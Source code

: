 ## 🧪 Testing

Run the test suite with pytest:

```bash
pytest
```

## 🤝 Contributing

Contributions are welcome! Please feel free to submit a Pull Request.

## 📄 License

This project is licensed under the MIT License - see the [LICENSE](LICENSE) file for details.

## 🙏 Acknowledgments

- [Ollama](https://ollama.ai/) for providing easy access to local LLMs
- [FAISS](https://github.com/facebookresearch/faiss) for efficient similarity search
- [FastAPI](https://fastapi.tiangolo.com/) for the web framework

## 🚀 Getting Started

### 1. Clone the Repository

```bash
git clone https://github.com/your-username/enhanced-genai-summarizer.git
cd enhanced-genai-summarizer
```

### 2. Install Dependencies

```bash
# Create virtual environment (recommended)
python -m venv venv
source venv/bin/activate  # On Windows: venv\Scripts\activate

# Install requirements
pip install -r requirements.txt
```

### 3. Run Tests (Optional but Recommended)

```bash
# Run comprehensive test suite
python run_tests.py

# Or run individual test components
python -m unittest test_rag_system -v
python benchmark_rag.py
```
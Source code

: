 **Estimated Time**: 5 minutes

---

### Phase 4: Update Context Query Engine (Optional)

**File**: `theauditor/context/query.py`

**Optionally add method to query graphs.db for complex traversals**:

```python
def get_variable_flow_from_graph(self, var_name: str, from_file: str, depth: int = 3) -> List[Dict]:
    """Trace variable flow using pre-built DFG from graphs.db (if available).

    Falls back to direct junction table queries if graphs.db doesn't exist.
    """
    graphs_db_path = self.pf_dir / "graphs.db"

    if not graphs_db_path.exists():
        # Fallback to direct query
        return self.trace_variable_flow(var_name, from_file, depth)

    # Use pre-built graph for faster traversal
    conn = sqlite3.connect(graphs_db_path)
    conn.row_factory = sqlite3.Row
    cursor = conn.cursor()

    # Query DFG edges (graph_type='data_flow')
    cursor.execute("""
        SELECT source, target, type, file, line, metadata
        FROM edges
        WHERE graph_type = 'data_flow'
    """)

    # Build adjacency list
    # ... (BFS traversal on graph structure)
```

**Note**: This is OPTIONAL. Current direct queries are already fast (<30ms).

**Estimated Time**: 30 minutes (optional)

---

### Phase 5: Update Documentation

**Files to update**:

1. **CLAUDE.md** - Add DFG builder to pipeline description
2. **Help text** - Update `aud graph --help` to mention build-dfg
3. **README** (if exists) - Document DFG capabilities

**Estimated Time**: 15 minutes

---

WHAT IS REQUIRED → Set down the whole listing exactly.

RESPONSE TO THE EXERCISE →
Source code

: ## 🧪 Testing

Run the test suite with pytest:

```bash
pytest
```

## 🤝 Contributing

Contributions are welcome! Please feel free to submit a Pull Request.

## 📄 License

This project is licensed under the MIT License - see the [LICENSE](LICENSE) file for details.

## 🙏 Acknowledgments

- [Ollama](https://ollama.ai/) for providing easy access to local LLMs
- [FAISS](https://github.com/facebookresearch/faiss) for efficient similarity search
- [FastAPI](https://fastapi.tiangolo.com/) for the web framework

## 🚀 Getting Started

### 1. Clone the Repository

```bash
git clone https://github.com/your-username/enhanced-genai-summarizer.git
cd enhanced-genai-summarizer
```

### 2. Install Dependencies

```bash
# Create virtual environment (recommended)
python -m venv venv
source venv/bin/activate  # On Windows: venv\Scripts\activate

# Install requirements
pip install -r requirements.txt
```

### 3. Run Tests (Optional but Recommended)

```bash
# Run comprehensive test suite
python run_tests.py

# Or run individual test components
python -m unittest test_rag_system -v
python benchmark_rag.py
```
Source code

: **Estimated Time**: 5 minutes

---

### Phase 4: Update Context Query Engine (Optional)

**File**: `theauditor/context/query.py`

**Optionally add method to query graphs.db for complex traversals**:

```python
def get_variable_flow_from_graph(self, var_name: str, from_file: str, depth: int = 3) -> List[Dict]:
    """Trace variable flow using pre-built DFG from graphs.db (if available).

    Falls back to direct junction table queries if graphs.db doesn't exist.
    """
    graphs_db_path = self.pf_dir / "graphs.db"

    if not graphs_db_path.exists():
        # Fallback to direct query
        return self.trace_variable_flow(var_name, from_file, depth)

    # Use pre-built graph for faster traversal
    conn = sqlite3.connect(graphs_db_path)
    conn.row_factory = sqlite3.Row
    cursor = conn.cursor()

    # Query DFG edges (graph_type='data_flow')
    cursor.execute("""
        SELECT source, target, type, file, line, metadata
        FROM edges
        WHERE graph_type = 'data_flow'
    """)

    # Build adjacency list
    # ... (BFS traversal on graph structure)
```

**Note**: This is OPTIONAL. Current direct queries are already fast (<30ms).

**Estimated Time**: 30 minutes (optional)

---

### Phase 5: Update Documentation

**Files to update**:

1. **CLAUDE.md** - Add DFG builder to pipeline description
2. **Help text** - Update `aud graph --help` to mention build-dfg
3. **README** (if exists) - Document DFG capabilities

**Estimated Time**: 15 minutes

---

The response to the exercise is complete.